**PROBLEM:**
In the listing below, how many lines contain the string "align"? Reply with the number alone.
___ DATA PROVIDED
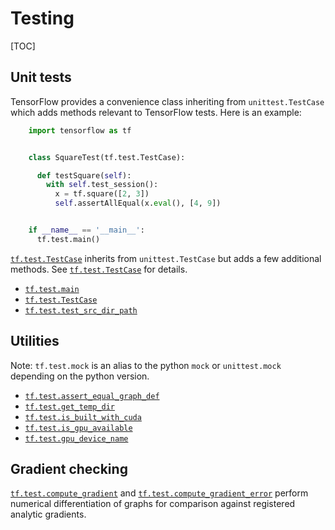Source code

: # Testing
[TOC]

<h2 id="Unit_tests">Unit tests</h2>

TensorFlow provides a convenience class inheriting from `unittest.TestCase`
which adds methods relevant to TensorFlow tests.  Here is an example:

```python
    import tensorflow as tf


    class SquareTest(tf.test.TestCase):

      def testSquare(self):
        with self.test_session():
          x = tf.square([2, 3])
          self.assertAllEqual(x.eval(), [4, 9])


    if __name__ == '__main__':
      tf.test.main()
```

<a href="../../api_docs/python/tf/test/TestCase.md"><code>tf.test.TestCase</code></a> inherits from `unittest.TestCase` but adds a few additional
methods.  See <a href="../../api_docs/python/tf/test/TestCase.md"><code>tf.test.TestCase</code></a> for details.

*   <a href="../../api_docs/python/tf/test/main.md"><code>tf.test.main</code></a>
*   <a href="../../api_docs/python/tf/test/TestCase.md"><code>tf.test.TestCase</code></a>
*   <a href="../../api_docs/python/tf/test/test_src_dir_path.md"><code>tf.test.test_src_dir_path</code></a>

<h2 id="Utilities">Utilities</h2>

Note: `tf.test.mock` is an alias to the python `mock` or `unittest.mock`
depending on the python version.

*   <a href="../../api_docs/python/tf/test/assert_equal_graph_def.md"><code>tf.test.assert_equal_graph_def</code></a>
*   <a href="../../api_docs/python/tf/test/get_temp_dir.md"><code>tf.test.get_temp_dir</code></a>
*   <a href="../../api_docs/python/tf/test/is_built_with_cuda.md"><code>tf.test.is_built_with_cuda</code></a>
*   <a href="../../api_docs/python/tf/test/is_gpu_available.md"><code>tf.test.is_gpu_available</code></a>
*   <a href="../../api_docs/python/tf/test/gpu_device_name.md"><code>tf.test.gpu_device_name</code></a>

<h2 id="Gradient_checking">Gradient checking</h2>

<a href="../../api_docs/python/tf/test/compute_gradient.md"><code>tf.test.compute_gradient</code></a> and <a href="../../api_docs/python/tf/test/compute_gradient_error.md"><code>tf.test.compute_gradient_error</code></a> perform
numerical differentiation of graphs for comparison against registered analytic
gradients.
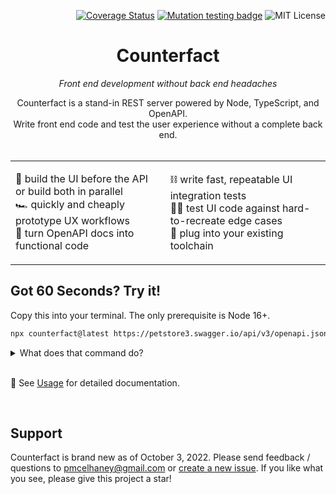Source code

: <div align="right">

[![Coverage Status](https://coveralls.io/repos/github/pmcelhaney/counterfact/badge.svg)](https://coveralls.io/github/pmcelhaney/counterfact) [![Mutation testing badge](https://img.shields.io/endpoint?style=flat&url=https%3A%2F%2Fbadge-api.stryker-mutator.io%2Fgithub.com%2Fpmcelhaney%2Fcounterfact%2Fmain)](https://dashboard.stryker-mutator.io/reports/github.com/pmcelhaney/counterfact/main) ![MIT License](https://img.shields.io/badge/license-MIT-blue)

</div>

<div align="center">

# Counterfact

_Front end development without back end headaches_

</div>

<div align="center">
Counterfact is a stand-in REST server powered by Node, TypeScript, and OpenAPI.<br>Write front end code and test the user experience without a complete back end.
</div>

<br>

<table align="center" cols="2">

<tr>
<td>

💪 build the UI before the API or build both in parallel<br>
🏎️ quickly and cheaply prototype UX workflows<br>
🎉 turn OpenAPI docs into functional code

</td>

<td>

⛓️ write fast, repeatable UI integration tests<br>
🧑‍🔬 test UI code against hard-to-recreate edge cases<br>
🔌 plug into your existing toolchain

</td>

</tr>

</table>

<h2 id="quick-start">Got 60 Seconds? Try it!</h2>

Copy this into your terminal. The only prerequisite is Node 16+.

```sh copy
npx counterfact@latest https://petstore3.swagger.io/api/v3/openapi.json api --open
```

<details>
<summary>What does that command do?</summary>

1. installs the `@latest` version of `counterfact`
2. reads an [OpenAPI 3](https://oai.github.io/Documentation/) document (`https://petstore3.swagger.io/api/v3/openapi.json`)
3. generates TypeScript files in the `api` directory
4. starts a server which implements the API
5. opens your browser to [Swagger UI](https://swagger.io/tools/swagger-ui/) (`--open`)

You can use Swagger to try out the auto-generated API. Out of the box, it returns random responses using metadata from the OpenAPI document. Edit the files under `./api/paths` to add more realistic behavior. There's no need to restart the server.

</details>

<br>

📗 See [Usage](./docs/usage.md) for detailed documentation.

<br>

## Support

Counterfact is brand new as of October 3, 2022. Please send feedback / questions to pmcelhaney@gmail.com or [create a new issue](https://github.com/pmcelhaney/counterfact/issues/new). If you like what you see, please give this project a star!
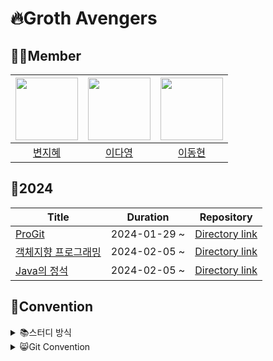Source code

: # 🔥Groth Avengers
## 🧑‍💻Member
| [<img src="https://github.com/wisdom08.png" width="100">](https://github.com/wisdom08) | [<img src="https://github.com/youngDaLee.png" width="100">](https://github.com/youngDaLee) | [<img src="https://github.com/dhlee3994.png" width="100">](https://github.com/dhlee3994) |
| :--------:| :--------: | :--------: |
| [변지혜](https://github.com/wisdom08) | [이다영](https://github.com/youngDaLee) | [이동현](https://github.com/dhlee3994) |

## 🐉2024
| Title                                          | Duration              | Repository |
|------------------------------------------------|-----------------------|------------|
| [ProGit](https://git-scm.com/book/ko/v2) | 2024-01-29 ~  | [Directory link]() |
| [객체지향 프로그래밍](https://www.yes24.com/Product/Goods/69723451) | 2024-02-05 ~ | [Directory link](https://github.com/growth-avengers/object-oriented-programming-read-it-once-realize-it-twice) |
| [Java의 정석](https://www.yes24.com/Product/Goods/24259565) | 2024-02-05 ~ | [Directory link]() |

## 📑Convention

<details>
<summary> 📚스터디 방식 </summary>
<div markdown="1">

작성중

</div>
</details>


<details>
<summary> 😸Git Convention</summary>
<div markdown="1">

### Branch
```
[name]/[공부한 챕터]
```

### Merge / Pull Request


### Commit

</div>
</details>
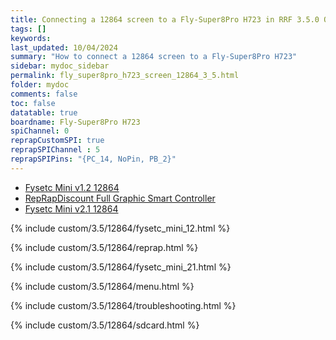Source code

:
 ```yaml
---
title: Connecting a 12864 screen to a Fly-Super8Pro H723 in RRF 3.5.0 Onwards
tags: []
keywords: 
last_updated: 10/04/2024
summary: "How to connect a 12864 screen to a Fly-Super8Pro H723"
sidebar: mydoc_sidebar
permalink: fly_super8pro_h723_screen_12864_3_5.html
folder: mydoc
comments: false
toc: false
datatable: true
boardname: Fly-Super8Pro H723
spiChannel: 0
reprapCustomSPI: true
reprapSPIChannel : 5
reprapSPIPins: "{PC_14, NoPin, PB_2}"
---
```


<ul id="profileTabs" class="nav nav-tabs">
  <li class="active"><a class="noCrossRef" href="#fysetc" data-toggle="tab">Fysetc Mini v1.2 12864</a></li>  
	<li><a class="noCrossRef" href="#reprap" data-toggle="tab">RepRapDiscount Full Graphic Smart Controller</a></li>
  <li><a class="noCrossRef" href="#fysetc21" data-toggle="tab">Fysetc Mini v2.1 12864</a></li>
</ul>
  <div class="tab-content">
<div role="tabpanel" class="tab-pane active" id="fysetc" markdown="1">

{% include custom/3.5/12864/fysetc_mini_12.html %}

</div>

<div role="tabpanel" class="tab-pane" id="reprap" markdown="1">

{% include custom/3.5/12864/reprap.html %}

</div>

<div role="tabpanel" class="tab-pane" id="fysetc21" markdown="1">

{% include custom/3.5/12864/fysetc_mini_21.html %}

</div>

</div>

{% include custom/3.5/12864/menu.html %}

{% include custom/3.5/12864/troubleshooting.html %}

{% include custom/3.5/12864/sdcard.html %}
______
**EXERCISE ANSWER:**
4